El parte oficial también detalló múltiples incidencias: permanecen en avería unidades en Mariel, Santa Cruz, Felton y Renté, además de la propia Guiteras durante el proceso de arranque. Otras unidades están en mantenimiento programado, mientras 401 MW se encuentran fuera de servicio por limitaciones térmicas.
Aunque la generación fotovoltaica aportó 4,349 MWh el día anterior, con una potencia máxima de 824 MW al mediodía, esta contribución resulta insuficiente para compensar el déficit estructural del sistema.
La reincorporación de la Guiteras representa un respiro momentáneo, pero la inestabilidad operativa y la elevada brecha entre oferta y demanda confirman que la crisis energética continúa golpeando con fuerza a millones de cubanos.
La Guiteras: 13 días entre mantenimiento, averías y sincronizaciones fallidas
La nueva entrada en línea de la termoeléctrica Antonio Guiteras no ocurre en un vacío operativo, sino después de casi dos semanas marcadas por salidas, defectos técnicos y reincorporaciones inestables que han evidenciado la fragilidad del principal bloque de generación térmica del país.
El 29 de enero, la central salió del Sistema Electroenergético Nacional (SEN) para un mantenimiento preventivo programado de 96 horas. La Unión Eléctrica (UNE) presentó entonces la parada como parte del cronograma técnico habitual.
Sin embargo, en un sistema eléctrico con déficit estructural y apagones prolongados, incluso una salida planificada tiene impacto inmediato en la población.
Cuando se esperaba su reincorporación, el 2 de febrero se informó la detección de un nuevo defecto en la estructura conocida como la “Nodriza”, ubicada en la parte inferior de la caldera.
Una prueba hidráulica reveló el problema, obligando a trabajos complejos dentro del horno y retrasando el arranque. La situación confirmó que, más allá del mantenimiento programado, la planta arrastra deterioro acumulado.
Finalmente, el 4 de febrero la Guiteras logró sincronizar con el SEN y comenzó a generar alrededor de 100 MW, lejos de su capacidad estimada de 250 MW. Su entrada fue presentada como un alivio parcial en medio de una disponibilidad nacional muy inferior a la demanda, que en esos días superaba los 3,000 MW.
Pero la estabilidad duró poco. El 9 de febrero, apenas cinco días después de sincronizar, la unidad volvió a salir del sistema por una grieta en la caldera. La UNE no ofreció entonces plazos claros para su reincorporación, mientras el déficit eléctrico seguía creciendo.
La secuencia —mantenimiento, defecto imprevisto, sincronización parcial y nueva avería— refleja un patrón repetido en la Guiteras durante los últimos meses: cada intento de estabilización revela nuevas fallas técnicas.

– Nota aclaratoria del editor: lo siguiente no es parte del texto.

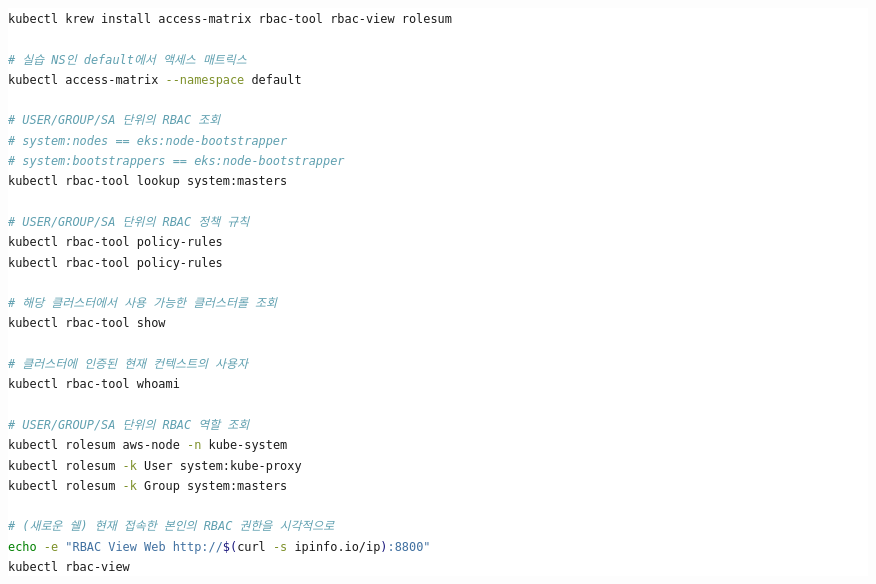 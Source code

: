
 ```bash
kubectl krew install access-matrix rbac-tool rbac-view rolesum

# 실습 NS인 default에서 액세스 매트릭스 
kubectl access-matrix --namespace default

# USER/GROUP/SA 단위의 RBAC 조회
# system:nodes == eks:node-bootstrapper
# system:bootstrappers == eks:node-bootstrapper
kubectl rbac-tool lookup system:masters

# USER/GROUP/SA 단위의 RBAC 정책 규칙 
kubectl rbac-tool policy-rules
kubectl rbac-tool policy-rules

# 해당 클러스터에서 사용 가능한 클러스터롤 조회
kubectl rbac-tool show

# 클러스터에 인증된 현재 컨텍스트의 사용자 
kubectl rbac-tool whoami

# USER/GROUP/SA 단위의 RBAC 역할 조회
kubectl rolesum aws-node -n kube-system
kubectl rolesum -k User system:kube-proxy
kubectl rolesum -k Group system:masters

# (새로운 쉘) 현재 접속한 본인의 RBAC 권한을 시각적으로 
echo -e "RBAC View Web http://$(curl -s ipinfo.io/ip):8800"
kubectl rbac-view
```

En un sistema donde esta planta representa el mayor bloque unitario de generación, su inestabilidad amplifica el impacto nacional.
Por ello, la entrada anunciada hoy debe leerse dentro de este ciclo reciente de fallos y reparaciones, que mantiene en vilo la sostenibilidad operativa del SEN y condiciona directamente la intensidad de los apagones en todo el país.